The image created by the steps above is EBS-backed. If the instance was customized with instance store volumes or EBS volumes in addition to the root device volumes, the new AMI contains the block device mapping information for those volumes. Because the volumes are independent and their mapping only uses their reference, when the instance is launched from this AMI, all those additional volumes are also available.

Instance.volumes.all() gives the iterator for all volumes attached the instance.

An AMI can also be created from a snapshot of the root device volume. However, some AWS OS flavors have billingProduct code associated with an AMI to verify subscription status for package updates and this is not maintained when creating an AMI from an EBS Snapshot. Therefore instances cannot be launched successfully from such AMI.

Alternatively, if the root device volume is snapshot, then instances can be launched from the EBS Snapshot.

#codingexercise
Get the intersection point of two linked lists
Find the count of one linked list as c1
Find the count of another linked list as c2
Traverse the longer list by abs(c1-c2) nodes
Then traverse them together one node each until a match.

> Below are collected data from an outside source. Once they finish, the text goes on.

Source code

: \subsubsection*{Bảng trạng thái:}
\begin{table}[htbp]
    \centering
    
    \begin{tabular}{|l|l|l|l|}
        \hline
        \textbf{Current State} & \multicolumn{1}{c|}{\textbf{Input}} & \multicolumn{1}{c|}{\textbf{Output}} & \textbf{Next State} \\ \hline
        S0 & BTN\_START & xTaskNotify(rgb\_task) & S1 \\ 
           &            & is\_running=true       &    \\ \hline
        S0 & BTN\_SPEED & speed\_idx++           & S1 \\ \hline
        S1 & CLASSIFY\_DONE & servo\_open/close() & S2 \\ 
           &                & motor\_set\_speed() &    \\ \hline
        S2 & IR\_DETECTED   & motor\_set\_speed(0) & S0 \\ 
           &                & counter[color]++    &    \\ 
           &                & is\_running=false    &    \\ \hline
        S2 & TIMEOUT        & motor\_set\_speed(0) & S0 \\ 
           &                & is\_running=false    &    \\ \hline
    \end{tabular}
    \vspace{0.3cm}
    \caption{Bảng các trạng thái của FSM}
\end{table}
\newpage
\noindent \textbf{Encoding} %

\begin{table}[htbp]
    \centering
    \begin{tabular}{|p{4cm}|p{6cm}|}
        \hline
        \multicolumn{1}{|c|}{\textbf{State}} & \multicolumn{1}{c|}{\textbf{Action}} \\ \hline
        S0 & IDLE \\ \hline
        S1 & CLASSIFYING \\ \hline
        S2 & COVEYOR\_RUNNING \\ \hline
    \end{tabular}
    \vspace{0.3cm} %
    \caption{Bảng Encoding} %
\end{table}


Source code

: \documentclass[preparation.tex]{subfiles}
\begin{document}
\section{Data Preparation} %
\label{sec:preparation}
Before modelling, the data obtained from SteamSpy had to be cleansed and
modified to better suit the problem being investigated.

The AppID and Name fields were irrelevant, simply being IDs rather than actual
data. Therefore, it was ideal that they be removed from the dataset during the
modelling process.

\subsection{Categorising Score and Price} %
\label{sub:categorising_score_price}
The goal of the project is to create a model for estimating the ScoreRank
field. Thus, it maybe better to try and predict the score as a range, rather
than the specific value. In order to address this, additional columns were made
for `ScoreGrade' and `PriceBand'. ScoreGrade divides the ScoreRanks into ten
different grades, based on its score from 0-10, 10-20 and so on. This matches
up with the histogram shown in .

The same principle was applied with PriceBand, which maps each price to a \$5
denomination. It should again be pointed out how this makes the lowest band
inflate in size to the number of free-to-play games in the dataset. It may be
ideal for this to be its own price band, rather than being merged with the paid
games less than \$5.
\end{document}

Find all connected components in a graph
int getCount(int[,] adj)
{
int count = 0
for (int i =0; i < row; i++)
for(int j =0; j < col; j++)
if (adj[i,j] && !visited[i,j]){
DFS(adj, i, j, visited);
++count;
}
}
#coding exercise
Add two numbers where the digits are represented by nodes in a linked list
Find the lengths of both the linked list.
If they are of equal size recursively go down both lists until the last and then add and carry forward to stack unwind
If they are different lengths, then walk down the longer until the size are same.